*** DATASET RECORDS Section Begins ***
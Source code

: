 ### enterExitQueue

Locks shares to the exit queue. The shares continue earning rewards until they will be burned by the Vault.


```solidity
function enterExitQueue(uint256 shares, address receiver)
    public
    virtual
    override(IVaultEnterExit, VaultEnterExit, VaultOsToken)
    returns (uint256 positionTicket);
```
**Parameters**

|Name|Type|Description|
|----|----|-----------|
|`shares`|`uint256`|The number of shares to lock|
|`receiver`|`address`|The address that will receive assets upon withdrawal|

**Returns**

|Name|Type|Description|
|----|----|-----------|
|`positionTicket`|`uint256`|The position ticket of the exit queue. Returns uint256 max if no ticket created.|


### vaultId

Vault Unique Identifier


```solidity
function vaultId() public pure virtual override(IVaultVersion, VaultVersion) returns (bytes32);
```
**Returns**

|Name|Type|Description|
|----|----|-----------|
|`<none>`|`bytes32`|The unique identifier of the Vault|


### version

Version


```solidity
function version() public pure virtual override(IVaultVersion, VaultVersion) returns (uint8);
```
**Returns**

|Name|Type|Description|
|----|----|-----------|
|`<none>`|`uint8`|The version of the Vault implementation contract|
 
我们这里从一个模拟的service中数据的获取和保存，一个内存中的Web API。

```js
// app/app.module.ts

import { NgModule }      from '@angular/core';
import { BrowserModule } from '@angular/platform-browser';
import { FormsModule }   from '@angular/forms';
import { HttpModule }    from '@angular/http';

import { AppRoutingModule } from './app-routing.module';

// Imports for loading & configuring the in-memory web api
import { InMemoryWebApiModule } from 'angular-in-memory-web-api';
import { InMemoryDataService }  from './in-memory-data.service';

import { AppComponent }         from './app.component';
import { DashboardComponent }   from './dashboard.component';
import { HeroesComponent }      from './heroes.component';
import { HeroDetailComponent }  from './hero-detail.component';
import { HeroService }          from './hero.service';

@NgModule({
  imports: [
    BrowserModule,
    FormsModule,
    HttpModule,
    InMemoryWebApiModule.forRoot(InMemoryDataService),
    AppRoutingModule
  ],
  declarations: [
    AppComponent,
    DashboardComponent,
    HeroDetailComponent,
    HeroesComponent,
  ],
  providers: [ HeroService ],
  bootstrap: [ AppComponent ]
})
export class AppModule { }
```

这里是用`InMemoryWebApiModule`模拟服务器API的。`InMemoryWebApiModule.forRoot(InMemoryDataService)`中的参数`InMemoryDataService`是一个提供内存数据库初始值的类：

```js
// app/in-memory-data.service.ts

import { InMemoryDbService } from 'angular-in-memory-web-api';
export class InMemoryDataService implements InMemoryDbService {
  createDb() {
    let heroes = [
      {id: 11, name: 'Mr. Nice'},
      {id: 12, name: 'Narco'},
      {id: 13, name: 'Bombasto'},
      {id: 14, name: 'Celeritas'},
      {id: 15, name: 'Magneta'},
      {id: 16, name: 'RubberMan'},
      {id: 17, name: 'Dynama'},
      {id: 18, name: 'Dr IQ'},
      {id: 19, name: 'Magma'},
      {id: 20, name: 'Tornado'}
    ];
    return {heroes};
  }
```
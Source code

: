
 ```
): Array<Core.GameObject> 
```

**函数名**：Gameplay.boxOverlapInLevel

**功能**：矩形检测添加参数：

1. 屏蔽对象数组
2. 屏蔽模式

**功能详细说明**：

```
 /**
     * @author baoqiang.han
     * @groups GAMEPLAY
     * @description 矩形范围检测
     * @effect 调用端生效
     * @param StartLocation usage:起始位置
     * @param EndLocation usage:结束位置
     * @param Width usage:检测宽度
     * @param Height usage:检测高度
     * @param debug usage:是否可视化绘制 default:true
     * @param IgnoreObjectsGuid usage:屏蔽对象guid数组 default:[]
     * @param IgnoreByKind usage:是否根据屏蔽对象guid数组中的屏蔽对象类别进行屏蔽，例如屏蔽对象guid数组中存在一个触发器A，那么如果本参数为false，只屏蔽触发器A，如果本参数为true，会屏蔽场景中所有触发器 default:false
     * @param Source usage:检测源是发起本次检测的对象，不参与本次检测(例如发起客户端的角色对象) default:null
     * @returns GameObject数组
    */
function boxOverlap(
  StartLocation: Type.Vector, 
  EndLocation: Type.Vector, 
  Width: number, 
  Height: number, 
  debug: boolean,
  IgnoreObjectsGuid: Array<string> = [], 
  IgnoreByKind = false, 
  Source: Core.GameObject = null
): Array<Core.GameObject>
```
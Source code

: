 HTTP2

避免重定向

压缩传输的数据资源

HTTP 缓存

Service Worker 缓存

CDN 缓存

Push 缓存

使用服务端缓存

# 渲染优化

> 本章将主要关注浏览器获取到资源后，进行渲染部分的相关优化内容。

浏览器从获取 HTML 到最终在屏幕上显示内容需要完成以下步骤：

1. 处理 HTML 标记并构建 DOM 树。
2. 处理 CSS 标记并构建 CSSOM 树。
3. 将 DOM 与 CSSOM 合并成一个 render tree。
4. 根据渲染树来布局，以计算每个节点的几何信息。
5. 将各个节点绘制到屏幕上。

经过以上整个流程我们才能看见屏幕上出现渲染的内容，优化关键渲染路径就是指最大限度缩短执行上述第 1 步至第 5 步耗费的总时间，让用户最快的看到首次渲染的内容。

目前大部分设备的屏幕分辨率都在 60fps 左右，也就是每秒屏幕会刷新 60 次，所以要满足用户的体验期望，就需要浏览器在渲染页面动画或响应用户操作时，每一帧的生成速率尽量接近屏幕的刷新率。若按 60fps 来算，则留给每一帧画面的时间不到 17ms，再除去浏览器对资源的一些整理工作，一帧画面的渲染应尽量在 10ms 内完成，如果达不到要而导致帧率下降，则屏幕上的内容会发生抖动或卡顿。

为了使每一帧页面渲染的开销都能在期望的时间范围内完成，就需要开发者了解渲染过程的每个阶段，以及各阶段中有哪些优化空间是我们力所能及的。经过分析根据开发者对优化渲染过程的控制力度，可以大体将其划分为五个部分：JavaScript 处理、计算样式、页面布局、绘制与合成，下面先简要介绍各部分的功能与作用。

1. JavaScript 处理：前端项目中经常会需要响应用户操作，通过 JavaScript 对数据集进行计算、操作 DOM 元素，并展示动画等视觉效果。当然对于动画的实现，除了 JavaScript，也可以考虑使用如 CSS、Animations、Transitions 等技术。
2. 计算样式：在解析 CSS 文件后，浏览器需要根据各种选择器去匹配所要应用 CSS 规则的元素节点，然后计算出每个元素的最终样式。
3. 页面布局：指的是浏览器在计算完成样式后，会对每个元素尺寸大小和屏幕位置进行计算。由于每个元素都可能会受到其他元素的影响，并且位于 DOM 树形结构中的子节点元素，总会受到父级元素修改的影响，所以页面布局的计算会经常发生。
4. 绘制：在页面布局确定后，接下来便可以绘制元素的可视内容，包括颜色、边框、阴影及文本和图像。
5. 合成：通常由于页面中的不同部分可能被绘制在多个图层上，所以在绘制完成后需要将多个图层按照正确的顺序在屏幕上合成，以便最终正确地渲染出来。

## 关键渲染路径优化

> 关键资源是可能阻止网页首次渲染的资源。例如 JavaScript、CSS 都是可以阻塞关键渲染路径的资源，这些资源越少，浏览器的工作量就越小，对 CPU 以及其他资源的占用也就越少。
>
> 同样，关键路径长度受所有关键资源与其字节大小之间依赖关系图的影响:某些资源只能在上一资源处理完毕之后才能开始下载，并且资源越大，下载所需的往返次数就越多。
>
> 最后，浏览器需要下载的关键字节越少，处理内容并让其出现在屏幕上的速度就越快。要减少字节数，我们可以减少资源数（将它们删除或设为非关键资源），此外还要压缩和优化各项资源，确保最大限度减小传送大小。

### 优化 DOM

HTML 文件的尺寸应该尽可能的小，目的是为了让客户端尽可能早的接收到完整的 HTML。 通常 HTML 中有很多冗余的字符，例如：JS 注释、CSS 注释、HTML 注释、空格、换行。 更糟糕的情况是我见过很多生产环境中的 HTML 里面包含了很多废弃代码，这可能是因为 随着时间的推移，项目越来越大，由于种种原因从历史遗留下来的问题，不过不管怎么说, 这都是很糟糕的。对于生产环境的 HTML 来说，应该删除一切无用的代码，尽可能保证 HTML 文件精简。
*** DATASET RECORDS Section Ends ***
▶ **WHAT YOU SHOULD DO**: Return each line of the preceding material in which "HeroService" can be found.

▶ **ANSWER**:
import { HeroService }          from './hero.service';
  providers: [ HeroService ],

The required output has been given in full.